[Dataset entries]

== == ==

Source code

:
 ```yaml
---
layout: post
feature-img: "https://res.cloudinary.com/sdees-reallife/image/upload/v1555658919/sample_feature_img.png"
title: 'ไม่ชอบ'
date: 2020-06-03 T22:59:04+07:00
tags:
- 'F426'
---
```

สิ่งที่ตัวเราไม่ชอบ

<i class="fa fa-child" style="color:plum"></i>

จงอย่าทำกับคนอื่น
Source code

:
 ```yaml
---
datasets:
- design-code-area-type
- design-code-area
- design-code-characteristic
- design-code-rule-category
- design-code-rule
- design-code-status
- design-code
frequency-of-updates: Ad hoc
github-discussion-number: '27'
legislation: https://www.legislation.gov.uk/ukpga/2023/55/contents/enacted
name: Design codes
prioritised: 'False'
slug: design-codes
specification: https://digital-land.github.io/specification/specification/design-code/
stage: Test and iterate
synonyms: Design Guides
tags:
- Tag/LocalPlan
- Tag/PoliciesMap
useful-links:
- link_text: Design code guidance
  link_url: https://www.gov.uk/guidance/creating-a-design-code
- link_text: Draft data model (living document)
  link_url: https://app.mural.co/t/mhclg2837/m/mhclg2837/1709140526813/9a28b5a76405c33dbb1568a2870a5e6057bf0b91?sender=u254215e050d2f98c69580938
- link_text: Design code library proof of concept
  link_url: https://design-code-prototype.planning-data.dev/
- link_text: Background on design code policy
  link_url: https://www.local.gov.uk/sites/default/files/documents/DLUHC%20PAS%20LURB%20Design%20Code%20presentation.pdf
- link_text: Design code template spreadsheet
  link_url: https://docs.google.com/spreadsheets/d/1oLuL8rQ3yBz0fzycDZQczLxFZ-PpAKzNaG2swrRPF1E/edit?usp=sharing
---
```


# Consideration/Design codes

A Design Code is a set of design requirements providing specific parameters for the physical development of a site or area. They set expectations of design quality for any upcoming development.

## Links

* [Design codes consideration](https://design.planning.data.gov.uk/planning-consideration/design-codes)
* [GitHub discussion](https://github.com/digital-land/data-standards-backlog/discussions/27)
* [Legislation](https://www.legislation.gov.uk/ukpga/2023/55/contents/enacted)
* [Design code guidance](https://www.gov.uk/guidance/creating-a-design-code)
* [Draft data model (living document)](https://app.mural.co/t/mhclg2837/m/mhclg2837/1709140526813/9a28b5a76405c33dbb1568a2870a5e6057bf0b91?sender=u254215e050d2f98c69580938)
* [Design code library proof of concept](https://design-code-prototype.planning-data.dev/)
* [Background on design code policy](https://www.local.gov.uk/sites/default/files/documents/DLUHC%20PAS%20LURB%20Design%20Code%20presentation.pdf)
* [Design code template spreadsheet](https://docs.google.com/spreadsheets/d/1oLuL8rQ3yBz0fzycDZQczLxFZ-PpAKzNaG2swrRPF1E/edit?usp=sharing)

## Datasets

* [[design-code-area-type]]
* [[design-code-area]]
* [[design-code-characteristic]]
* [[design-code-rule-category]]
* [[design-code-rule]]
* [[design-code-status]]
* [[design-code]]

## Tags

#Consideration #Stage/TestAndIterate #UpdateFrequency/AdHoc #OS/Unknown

== == ==

Assignment — After going through the entries, say how many lines contain the string "Draft". Nothing else belongs in the reply.

Output below — 2